*** GIVEN DATA ***

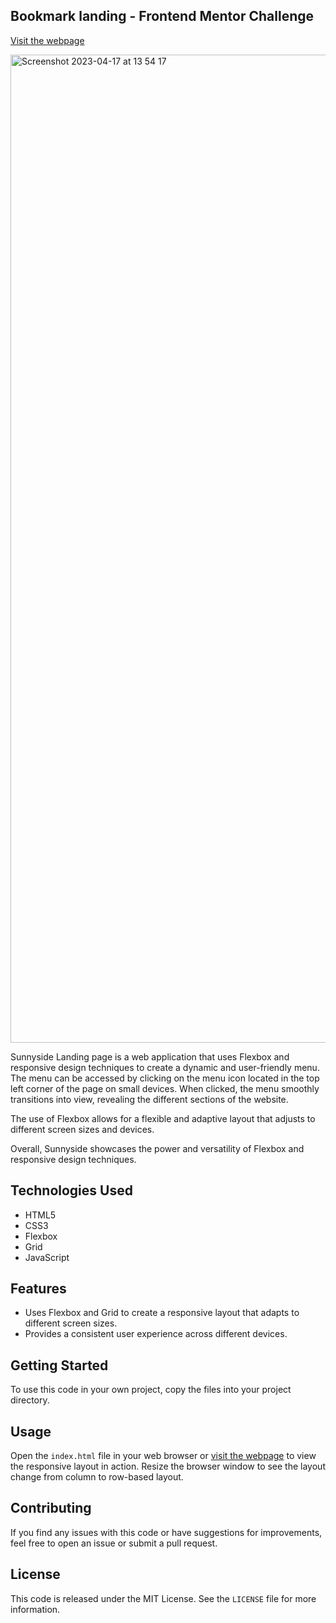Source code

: ## Bookmark landing - Frontend Mentor Challenge
[Visit the webpage](https://pcelman.github.io/Bookmark-landing/)

<img width="1581" alt="Screenshot 2023-04-17 at 13 54 17" src="https://user-images.githubusercontent.com/100241036/232556282-3be964e5-4a72-456f-8e02-62ea29aa25cf.png">

Sunnyside Landing page is a web application that uses Flexbox and responsive design techniques to create a dynamic and user-friendly menu. The menu can be accessed by clicking on the menu icon located in the top left corner of the page on small devices. When clicked, the menu smoothly transitions into view, revealing the different sections of the website.

The use of Flexbox allows for a flexible and adaptive layout that adjusts to different screen sizes and devices.

Overall, Sunnyside showcases the power and versatility of Flexbox and responsive design techniques. 

## Technologies Used

- HTML5
- CSS3
- Flexbox
- Grid
- JavaScript

## Features

- Uses Flexbox and Grid to create a responsive layout that adapts to different screen sizes.
- Provides a consistent user experience across different devices.

## Getting Started

To use this code in your own project, copy the files into your project directory.

## Usage

Open the `index.html` file in your web browser or [visit the webpage](https://pcelman.github.io/Bookmark-landing/) to view the responsive layout in action. Resize the browser window to see the layout change from column to row-based layout.

## Contributing

If you find any issues with this code or have suggestions for improvements, feel free to open an issue or submit a pull request.

## License

This code is released under the MIT License. See the `LICENSE` file for more information.

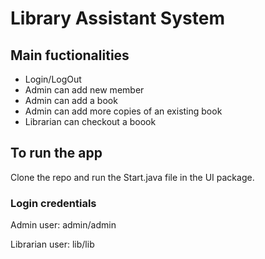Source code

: # Library Assistant System

## Main fuctionalities
- Login/LogOut
- Admin can add new member
- Admin can add a book
- Admin can add more copies of an existing book
- Librarian can checkout a boook

## To run the app

Clone the repo and run the Start.java file in the UI package.

### Login credentials

Admin user: admin/admin

Librarian user: lib/lib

*** End of GIVEN DATA ***

### BRIEF
With the line containing "## To run the app" as the first and the last line of the data as the final one, copy every line between them exactly, those two included.

### EXERCISE ANSWER
## To run the app

Clone the repo and run the Start.java file in the UI package.

### Login credentials

Admin user: admin/admin

Librarian user: lib/lib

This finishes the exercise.